La ciudad y la oscuridad:
El desastre va por dentro.
En medio de la incertidumbre, todos quieren buscar explicaciones. Lo pienso mientras uno de mis vecinos me lee en voz alta un largo artículo que alguien le envió a través de la mensajería instantánea. Como otras tantas cosas en el país, la información está reducida a migajas. Tan pocas y escasas, que se te atesoran con cuidado, incluso si son falsas. Que casi siempre lo son.
— Usted sabe que ellos dijeron que para la próxima vez habría luz, pero no internet o teléfonos — me explica — y lo están cumpliendo. Ahora estamos aislados. No quieren que nos reunamos.
“Ellos”. El clan del gobierno que gobierna Venezuela con puño de hierro. El mismo que esparce propaganda ridícula y rumores desmoralizantes. En esta ocasión, la falta de internet tiene relación con algún plan de control mental a plazos, una especie de elaborada concepción sobre el dominio del ciudadano a base de ausencias. Podría creerlo, de no vivir a escasas cuadras de un comando militar y conocer de primera mano el desorden y el caos. La forma como los funcionarios militares — y de cualquier otra índole de este país — tratan de remontar la cuesta.

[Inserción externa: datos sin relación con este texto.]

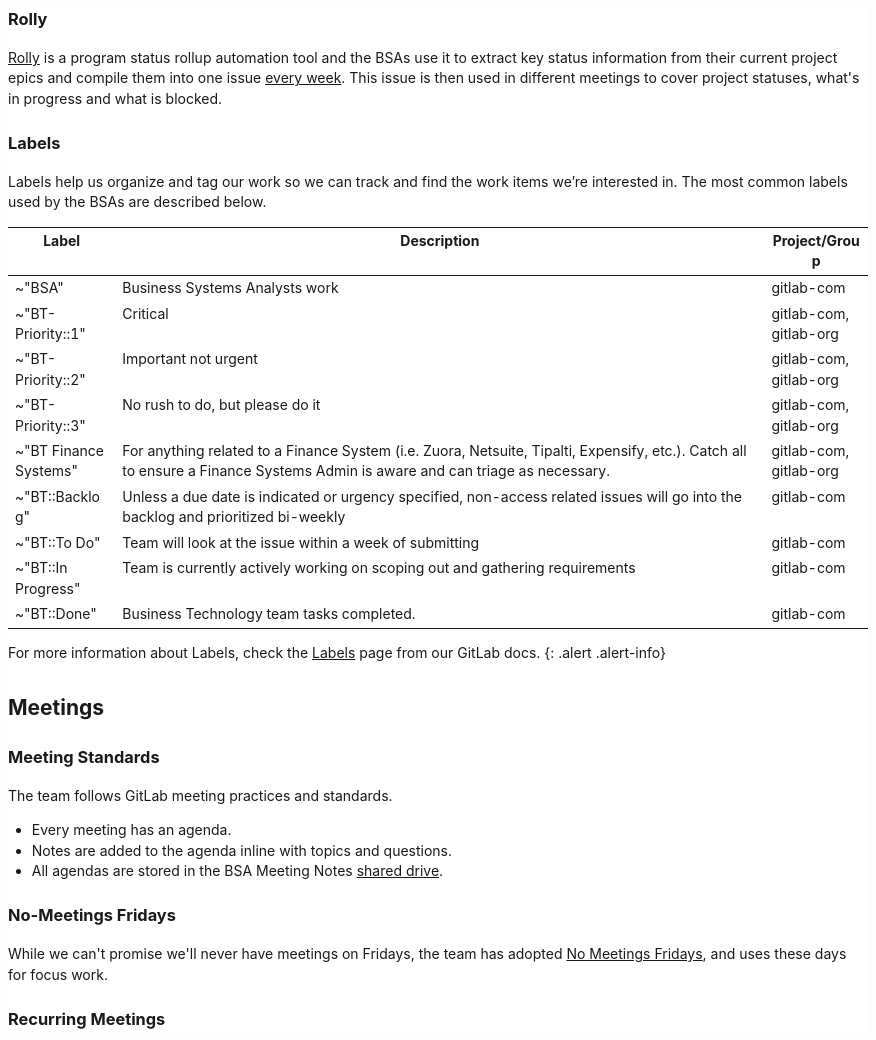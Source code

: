 
### Rolly
[Rolly](/handbook/business-technology/how-we-work/rolly/) is a program status rollup automation tool and the BSAs use it to extract key status information from their current project epics and compile them into one issue [every week](https://gitlab.com/gitlab-com/business-technology/business-technology-ops/-/issues?scope=all&utf8=%E2%9C%93&state=all&label_name%5B%5D=EntApps-weekly-rollup). This issue is then used in different meetings to cover project statuses, what's in progress and what is blocked.

### Labels
Labels help us organize and tag our work so we can track and find the work items we’re interested in. The most common labels used by the BSAs are described below.

| Label | Description | Project/Group |
| ------ | ------ | ------ |
| ~"BSA" | Business Systems Analysts work | gitlab-com |
| ~"BT-Priority::1" | Critical | gitlab-com, gitlab-org |
| ~"BT-Priority::2" | Important not urgent | gitlab-com, gitlab-org |
| ~"BT-Priority::3" | No rush to do, but please do it | gitlab-com, gitlab-org |
| ~"BT Finance Systems" | For anything related to a Finance System (i.e. Zuora, Netsuite, Tipalti, Expensify, etc.). Catch all to ensure a Finance Systems Admin is aware and can triage as necessary. | gitlab-com, gitlab-org |
| ~"BT::Backlog" | Unless a due date is indicated or urgency specified, non-access related issues will go into the backlog and prioritized bi-weekly | gitlab-com |
| ~"BT::To Do" | Team will look at the issue within a week of submitting | gitlab-com |
| ~"BT::In Progress" | Team is currently actively working on scoping out and gathering requirements | gitlab-com |
| ~"BT::Done" | Business Technology team tasks completed. | gitlab-com |

For more information about Labels, check the [Labels](https://docs.gitlab.com/ee/user/project/labels.html#labels) page from our GitLab docs.
{: .alert .alert-info}

## Meetings

### Meeting Standards
The team follows GitLab meeting practices and standards.

- Every meeting has an agenda.
- Notes are added to the agenda inline with topics and questions.
- All agendas are stored in the BSA Meeting Notes [shared drive](https://drive.google.com/drive/folders/1maD_xGpiIgd_ZENN5pxj110S-xZ6hjjk).

### No-Meetings Fridays
While we can't promise we'll never have meetings on Fridays, the team has adopted [No Meetings Fridays](/handbook/communication/#no-meetings-fridays), and uses these days for focus work.

### Recurring Meetings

Si hay protestas, atraviesan uno de los viejos vehículos a mitad de la calle. Armatostes con la pintura pelada y lleno de abolladuras. Si hay fuegos de basura quemada, aparecen grupos para tratar de sofocarlo con envases de plástico a medio llenar. No sé cómo será en otras dependencias, pero al menos en la intendencia directa, dudo de tales planes magistrales, de la asombrosa y elaborada versión del mundo que imaginan los ciudadanos sometidos a este silencio que sólo se rompe de vez en cuando y con dificultad, gracias a ráfagas de datos de celular y algún que otro servicio análogo.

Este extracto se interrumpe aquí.